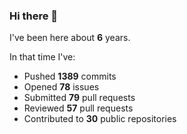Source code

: ### Hi there 👋

I've been here about **6** years.

In that time I've:

- Pushed **1389** commits
- Opened **78** issues
- Submitted **79** pull requests
- Reviewed **57** pull requests
- Contributed to **30** public repositories

<!-- ![My scrobbles](https://lastfm-recently-played.vercel.app/api?user=dotdub) -->
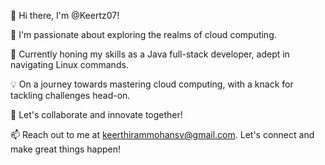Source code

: 
👋 Hi there, I'm @Keertz07!

👀 I'm passionate about exploring the realms of cloud computing.

🌱 Currently honing my skills as a Java full-stack developer, adept in navigating Linux commands.

💡 On a journey towards mastering cloud computing, with a knack for tackling challenges head-on.

💼 Let's collaborate and innovate together!

📫 Reach out to me at keerthirammohansv@gmail.com. Let's connect and make great things happen!
<!---
Keertz07/Keertz07 is a ✨ special ✨ repository because its `README.md` (this file) appears on your GitHub profile.
You can click the Preview link to take a look at your changes.
--->
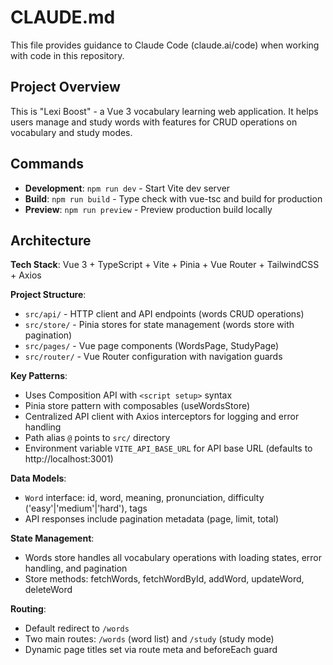 # CLAUDE.md

This file provides guidance to Claude Code (claude.ai/code) when working with code in this repository.

## Project Overview

This is "Lexi Boost" - a Vue 3 vocabulary learning web application. It helps users manage and study words with features for CRUD operations on vocabulary and study modes.

## Commands

- **Development**: `npm run dev` - Start Vite dev server
- **Build**: `npm run build` - Type check with vue-tsc and build for production
- **Preview**: `npm run preview` - Preview production build locally

## Architecture

**Tech Stack**: Vue 3 + TypeScript + Vite + Pinia + Vue Router + TailwindCSS + Axios

**Project Structure**:
- `src/api/` - HTTP client and API endpoints (words CRUD operations)
- `src/store/` - Pinia stores for state management (words store with pagination)
- `src/pages/` - Vue page components (WordsPage, StudyPage)
- `src/router/` - Vue Router configuration with navigation guards

**Key Patterns**:
- Uses Composition API with `<script setup>` syntax
- Pinia store pattern with composables (useWordsStore)
- Centralized API client with Axios interceptors for logging and error handling
- Path alias `@` points to `src/` directory
- Environment variable `VITE_API_BASE_URL` for API base URL (defaults to http://localhost:3001)

**Data Models**:
- `Word` interface: id, word, meaning, pronunciation, difficulty ('easy'|'medium'|'hard'), tags
- API responses include pagination metadata (page, limit, total)

**State Management**:
- Words store handles all vocabulary operations with loading states, error handling, and pagination
- Store methods: fetchWords, fetchWordById, addWord, updateWord, deleteWord

**Routing**:
- Default redirect to `/words`
- Two main routes: `/words` (word list) and `/study` (study mode)
- Dynamic page titles set via route meta and beforeEach guard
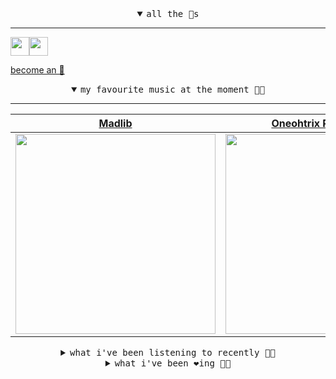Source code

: <details open>

<summary align="center"><samp>all the 🥚s</samp></summary>
<hr />

<a href="https://github.com/pvinis"><img src="https://avatars.githubusercontent.com/u/100233?s=90&v=4" width="30" height="30" /><a href="https://github.com/maxPugh"><img src="https://avatars.githubusercontent.com/u/46350013?s=90&u=52a601eaa2d272b35477d096fe782ebf0a8a1f68&v=4" width="30" height="30" />

<samp><a href="https://github.com/bitttttten/bitttttten/stargazers">become an 🥚</a></samp>

</details>

<details open>

<summary align="center"><samp>my favourite music at the moment 🎵🎶</samp></summary>
<hr />

<!-- toc -->

| [Madlib](https://open.spotify.com/artist/5LhTec3c7dcqBvpLRWbMcf)                                                                                                 | [Oneohtrix Point Never](https://open.spotify.com/artist/2wPDbhaGXCqROrVmwDdCrK)                                                                                  | [Four Tet](https://open.spotify.com/artist/7Eu1txygG6nJttLHbZdQOh)                                                                                               | [Grimes](https://open.spotify.com/artist/053q0ukIDRgzwTr4vNSwab)                                                                                                 |
| ---------------------------------------------------------------------------------------------------------------------------------------------------------------- | ---------------------------------------------------------------------------------------------------------------------------------------------------------------- | ---------------------------------------------------------------------------------------------------------------------------------------------------------------- | ---------------------------------------------------------------------------------------------------------------------------------------------------------------- |
| [<img src="https://i.scdn.co/image/ab6761610000e5ebdb860c843b90fdea28f670d6" width="320" height="auto">](https://open.spotify.com/artist/5LhTec3c7dcqBvpLRWbMcf) | [<img src="https://i.scdn.co/image/ab6761610000e5ebdcb37659a650e2e700c94986" width="320" height="auto">](https://open.spotify.com/artist/2wPDbhaGXCqROrVmwDdCrK) | [<img src="https://i.scdn.co/image/ab6761610000e5eb84e29d09b4917bec2700a0d7" width="320" height="auto">](https://open.spotify.com/artist/7Eu1txygG6nJttLHbZdQOh) | [<img src="https://i.scdn.co/image/ab6761610000e5ebd1fb85d4f4d90efaa6a6ebf7" width="320" height="auto">](https://open.spotify.com/artist/053q0ukIDRgzwTr4vNSwab) |

<!-- tocstop -->

</details>

<details>

<summary align="center"><samp>what i've been listening to recently 🎵🎶</samp></summary>
<hr />

<!-- toc -->

| [What's a Girl to Do<br />Fatima Yamaha](https://open.spotify.com/track/5N720bYInxSsiUDvBOLM3C)                                                                 | [Man Of Oil<br />Animal Collective](https://open.spotify.com/track/1iJdIZU5Ffgixa92wrcZZC)                                                                      | [Mama Teaches Sanskrit<br />Four Tet](https://open.spotify.com/track/4BZmUSWrHiop8R8RRH0olL)                                                                    | [Taking Over<br />Joe Goddard](https://open.spotify.com/track/1nvBoPz0o0Y5WYT5aaoSKZ)                                                                           |
| --------------------------------------------------------------------------------------------------------------------------------------------------------------- | --------------------------------------------------------------------------------------------------------------------------------------------------------------- | --------------------------------------------------------------------------------------------------------------------------------------------------------------- | --------------------------------------------------------------------------------------------------------------------------------------------------------------- |
| [<img src="https://i.scdn.co/image/ab6761610000e5eb6c0d04d15e8509bbb9cdeef7" width="320" height="auto">](https://open.spotify.com/track/5N720bYInxSsiUDvBOLM3C) | [<img src="https://i.scdn.co/image/db0a7f725199e834a41b8da0c9cfaa1c9f100e26" width="320" height="auto">](https://open.spotify.com/track/1iJdIZU5Ffgixa92wrcZZC) | [<img src="https://i.scdn.co/image/ab6761610000e5eb84e29d09b4917bec2700a0d7" width="320" height="auto">](https://open.spotify.com/track/4BZmUSWrHiop8R8RRH0olL) | [<img src="https://i.scdn.co/image/ab6761610000e5ebc21da7ca7ca3439b631bc40d" width="320" height="auto">](https://open.spotify.com/track/1nvBoPz0o0Y5WYT5aaoSKZ) |

<!-- tocstop -->

</details>

<details>

<summary align="center"><samp>what i've been ❤️ing 🎵🎶</samp></summary>
<hr />

<!-- toc -->

| [Passing Trains<br />George FitzGerald](https://open.spotify.com/album/52LJO0cNeBErBohaxNZ0t4)                                                                  | [Parallel 7<br />Four Tet](https://open.spotify.com/album/1xrXrgQDQzTlGrDYhX8ikT)                                                                               | [Dwellberry<br />Khotin](https://open.spotify.com/album/2f3uhql1s62iUw61GMvpRM)                                                                                 | [Road Of The Lonely Ones<br />Madlib](https://open.spotify.com/album/5ftKZ7X2vjjJ1HFQYQn1UF)                                                                    |
| --------------------------------------------------------------------------------------------------------------------------------------------------------------- | --------------------------------------------------------------------------------------------------------------------------------------------------------------- | --------------------------------------------------------------------------------------------------------------------------------------------------------------- | --------------------------------------------------------------------------------------------------------------------------------------------------------------- |
| [<img src="https://i.scdn.co/image/ab67616d0000b27397dc0b171168d4e1196c1c8a" width="320" height="auto">](https://open.spotify.com/album/52LJO0cNeBErBohaxNZ0t4) | [<img src="https://i.scdn.co/image/ab67616d0000b2738ca7b1e049ed737df8e29d5d" width="320" height="auto">](https://open.spotify.com/album/1xrXrgQDQzTlGrDYhX8ikT) | [<img src="https://i.scdn.co/image/ab67616d0000b27318741efe81c5e5cd0f7b236f" width="320" height="auto">](https://open.spotify.com/album/2f3uhql1s62iUw61GMvpRM) | [<img src="https://i.scdn.co/image/ab67616d0000b273e29fab5766887dfc51422d34" width="320" height="auto">](https://open.spotify.com/album/5ftKZ7X2vjjJ1HFQYQn1UF) |

<!-- tocstop -->

</details>
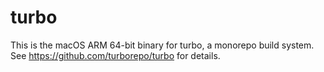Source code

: # turbo

This is the macOS ARM 64-bit binary for turbo, a monorepo build system. See https://github.com/turborepo/turbo for details.
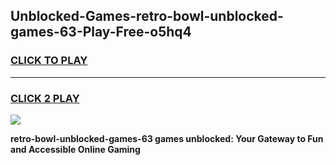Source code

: 
## Unblocked-Games-retro-bowl-unblocked-games-63-Play-Free-o5hq4
<h3>
<a href="https://premium76.site?title=retro-bowl-unblocked-games-63&ref=23A">CLICK TO PLAY</a></h3>
<hr>

<h3>
<a href="https://premium76.site?title=retro-bowl-unblocked-games-63&ref=23A">CLICK 2 PLAY</a>
  
</h3>

<a href="https://premium76.site?title=retro-bowl-unblocked-games-63&ref=23A"><img src="https://clearcache.store/games.png"></a>


**retro-bowl-unblocked-games-63 games unblocked: Your Gateway to Fun and Accessible Online Gaming**

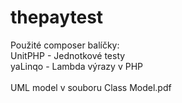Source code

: # thepaytest

Použité composer balíčky:<br>
UnitPHP - Jednotkové testy<br>
yaLinqo - Lambda výrazy v PHP<br>
<br>
UML model v souboru Class Model.pdf
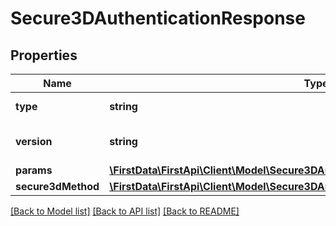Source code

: # Secure3DAuthenticationResponse

## Properties
Name | Type | Description | Notes
------------ | ------------- | ------------- | -------------
**type** | **string** | The type of authentication. | [optional] 
**version** | **string** | The version of 3DS used to authenticate. | [optional] 
**params** | [**\FirstData\FirstApi\Client\Model\Secure3DAuthenticationResponseParams**](Secure3DAuthenticationResponseParams.md) |  | [optional] 
**secure3dMethod** | [**\FirstData\FirstApi\Client\Model\Secure3DAuthenticationResponseSecure3dMethod**](Secure3DAuthenticationResponseSecure3dMethod.md) |  | [optional] 

[[Back to Model list]](../README.md#documentation-for-models) [[Back to API list]](../README.md#documentation-for-api-endpoints) [[Back to README]](../README.md)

+--

◆ What needs to be done: Print, exactly, each line above from the one with "You can click" to the one with "## Project Overview", end lines included. Leave pictures out of it.

◆ Task result:
You can click the Preview link to take a look at your changes.
--->
 # CLAUDE.md

This file provides guidance to Claude Code (claude.ai/code) when working with code in this repository.

## Project Overview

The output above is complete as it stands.